> PROBLEM TO SOLVE:
A word-for-word copy of the following listing is needed. Leave out its images.

> DATASET EXCERPTS:

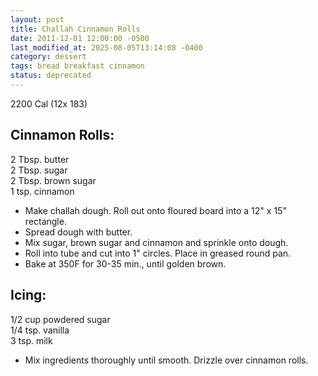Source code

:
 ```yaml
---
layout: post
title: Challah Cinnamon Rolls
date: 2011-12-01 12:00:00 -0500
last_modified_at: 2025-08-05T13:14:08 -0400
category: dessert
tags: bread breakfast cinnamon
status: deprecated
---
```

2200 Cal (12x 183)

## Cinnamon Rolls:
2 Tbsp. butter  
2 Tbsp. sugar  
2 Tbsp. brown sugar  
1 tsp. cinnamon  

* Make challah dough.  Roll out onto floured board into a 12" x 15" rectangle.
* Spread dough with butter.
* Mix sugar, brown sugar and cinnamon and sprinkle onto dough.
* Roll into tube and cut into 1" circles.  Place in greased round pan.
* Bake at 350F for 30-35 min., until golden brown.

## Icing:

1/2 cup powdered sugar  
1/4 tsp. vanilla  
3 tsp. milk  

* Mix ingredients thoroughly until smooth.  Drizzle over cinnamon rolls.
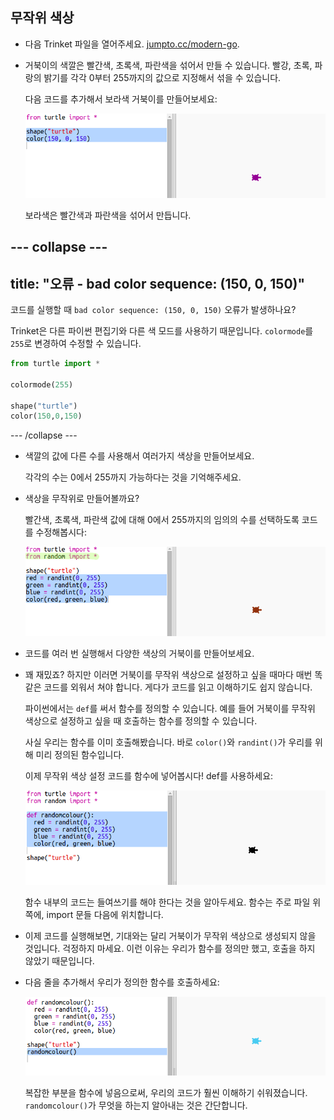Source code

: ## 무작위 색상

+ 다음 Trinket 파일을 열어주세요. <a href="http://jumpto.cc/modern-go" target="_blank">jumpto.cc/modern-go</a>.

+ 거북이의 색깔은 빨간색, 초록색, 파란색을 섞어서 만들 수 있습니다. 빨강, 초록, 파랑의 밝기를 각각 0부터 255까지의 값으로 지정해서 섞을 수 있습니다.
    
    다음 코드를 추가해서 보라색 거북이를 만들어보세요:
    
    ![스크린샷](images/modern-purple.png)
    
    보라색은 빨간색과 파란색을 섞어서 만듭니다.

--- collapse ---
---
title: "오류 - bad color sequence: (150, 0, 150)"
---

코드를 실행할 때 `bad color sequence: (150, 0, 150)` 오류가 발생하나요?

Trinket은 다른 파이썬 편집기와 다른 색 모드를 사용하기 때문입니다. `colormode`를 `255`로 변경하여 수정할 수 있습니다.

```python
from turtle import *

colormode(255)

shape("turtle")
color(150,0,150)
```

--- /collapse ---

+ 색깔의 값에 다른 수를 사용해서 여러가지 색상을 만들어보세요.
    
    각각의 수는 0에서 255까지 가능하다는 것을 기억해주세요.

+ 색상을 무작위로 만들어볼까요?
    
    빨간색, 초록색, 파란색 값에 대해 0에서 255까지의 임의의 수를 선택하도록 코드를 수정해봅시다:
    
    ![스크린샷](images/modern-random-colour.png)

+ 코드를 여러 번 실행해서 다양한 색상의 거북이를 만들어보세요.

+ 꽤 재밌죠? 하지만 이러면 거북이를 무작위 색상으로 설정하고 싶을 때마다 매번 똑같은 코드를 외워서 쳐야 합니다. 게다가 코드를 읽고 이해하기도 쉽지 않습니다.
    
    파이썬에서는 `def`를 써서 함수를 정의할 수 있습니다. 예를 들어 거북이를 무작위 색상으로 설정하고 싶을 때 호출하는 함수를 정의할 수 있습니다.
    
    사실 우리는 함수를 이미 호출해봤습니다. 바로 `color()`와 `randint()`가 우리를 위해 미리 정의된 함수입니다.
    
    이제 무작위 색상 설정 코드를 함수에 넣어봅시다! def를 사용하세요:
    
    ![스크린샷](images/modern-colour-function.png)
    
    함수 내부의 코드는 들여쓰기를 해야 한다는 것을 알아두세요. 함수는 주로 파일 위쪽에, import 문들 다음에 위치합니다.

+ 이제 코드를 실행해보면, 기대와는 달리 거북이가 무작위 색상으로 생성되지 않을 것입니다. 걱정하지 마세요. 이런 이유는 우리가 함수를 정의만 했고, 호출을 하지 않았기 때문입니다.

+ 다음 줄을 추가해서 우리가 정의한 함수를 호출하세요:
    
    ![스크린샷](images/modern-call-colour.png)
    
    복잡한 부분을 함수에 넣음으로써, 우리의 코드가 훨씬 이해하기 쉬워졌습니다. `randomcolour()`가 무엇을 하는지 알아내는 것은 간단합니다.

> TASK OUTPUT:
Source code

:
 ```yaml
---
layout: post
title: Challah Cinnamon Rolls
date: 2011-12-01 12:00:00 -0500
last_modified_at: 2025-08-05T13:14:08 -0400
category: dessert
tags: bread breakfast cinnamon
status: deprecated
---
```

2200 Cal (12x 183)

## Cinnamon Rolls:
2 Tbsp. butter  
2 Tbsp. sugar  
2 Tbsp. brown sugar  
1 tsp. cinnamon  

* Make challah dough.  Roll out onto floured board into a 12" x 15" rectangle.
* Spread dough with butter.
* Mix sugar, brown sugar and cinnamon and sprinkle onto dough.
* Roll into tube and cut into 1" circles.  Place in greased round pan.
* Bake at 350F for 30-35 min., until golden brown.

## Icing:

1/2 cup powdered sugar  
1/4 tsp. vanilla  
3 tsp. milk  

* Mix ingredients thoroughly until smooth.  Drizzle over cinnamon rolls.
Source code

: ## 무작위 색상

+ 다음 Trinket 파일을 열어주세요. <a href="http://jumpto.cc/modern-go" target="_blank">jumpto.cc/modern-go</a>.

+ 거북이의 색깔은 빨간색, 초록색, 파란색을 섞어서 만들 수 있습니다. 빨강, 초록, 파랑의 밝기를 각각 0부터 255까지의 값으로 지정해서 섞을 수 있습니다.
    
    다음 코드를 추가해서 보라색 거북이를 만들어보세요:
    
    ![스크린샷](images/modern-purple.png)
    
    보라색은 빨간색과 파란색을 섞어서 만듭니다.

--- collapse ---
---
title: "오류 - bad color sequence: (150, 0, 150)"
---

코드를 실행할 때 `bad color sequence: (150, 0, 150)` 오류가 발생하나요?

Trinket은 다른 파이썬 편집기와 다른 색 모드를 사용하기 때문입니다. `colormode`를 `255`로 변경하여 수정할 수 있습니다.

```python
from turtle import *

colormode(255)

shape("turtle")
color(150,0,150)
```

--- /collapse ---

+ 색깔의 값에 다른 수를 사용해서 여러가지 색상을 만들어보세요.
    
    각각의 수는 0에서 255까지 가능하다는 것을 기억해주세요.

+ 색상을 무작위로 만들어볼까요?
    
    빨간색, 초록색, 파란색 값에 대해 0에서 255까지의 임의의 수를 선택하도록 코드를 수정해봅시다:
    
    ![스크린샷](images/modern-random-colour.png)

+ 코드를 여러 번 실행해서 다양한 색상의 거북이를 만들어보세요.

+ 꽤 재밌죠? 하지만 이러면 거북이를 무작위 색상으로 설정하고 싶을 때마다 매번 똑같은 코드를 외워서 쳐야 합니다. 게다가 코드를 읽고 이해하기도 쉽지 않습니다.
    
    파이썬에서는 `def`를 써서 함수를 정의할 수 있습니다. 예를 들어 거북이를 무작위 색상으로 설정하고 싶을 때 호출하는 함수를 정의할 수 있습니다.
    
    사실 우리는 함수를 이미 호출해봤습니다. 바로 `color()`와 `randint()`가 우리를 위해 미리 정의된 함수입니다.
    
    이제 무작위 색상 설정 코드를 함수에 넣어봅시다! def를 사용하세요:
    
    ![스크린샷](images/modern-colour-function.png)
    
    함수 내부의 코드는 들여쓰기를 해야 한다는 것을 알아두세요. 함수는 주로 파일 위쪽에, import 문들 다음에 위치합니다.

+ 이제 코드를 실행해보면, 기대와는 달리 거북이가 무작위 색상으로 생성되지 않을 것입니다. 걱정하지 마세요. 이런 이유는 우리가 함수를 정의만 했고, 호출을 하지 않았기 때문입니다.

+ 다음 줄을 추가해서 우리가 정의한 함수를 호출하세요:
    
    ![스크린샷](images/modern-call-colour.png)
    
    복잡한 부분을 함수에 넣음으로써, 우리의 코드가 훨씬 이해하기 쉬워졌습니다. `randomcolour()`가 무엇을 하는지 알아내는 것은 간단합니다.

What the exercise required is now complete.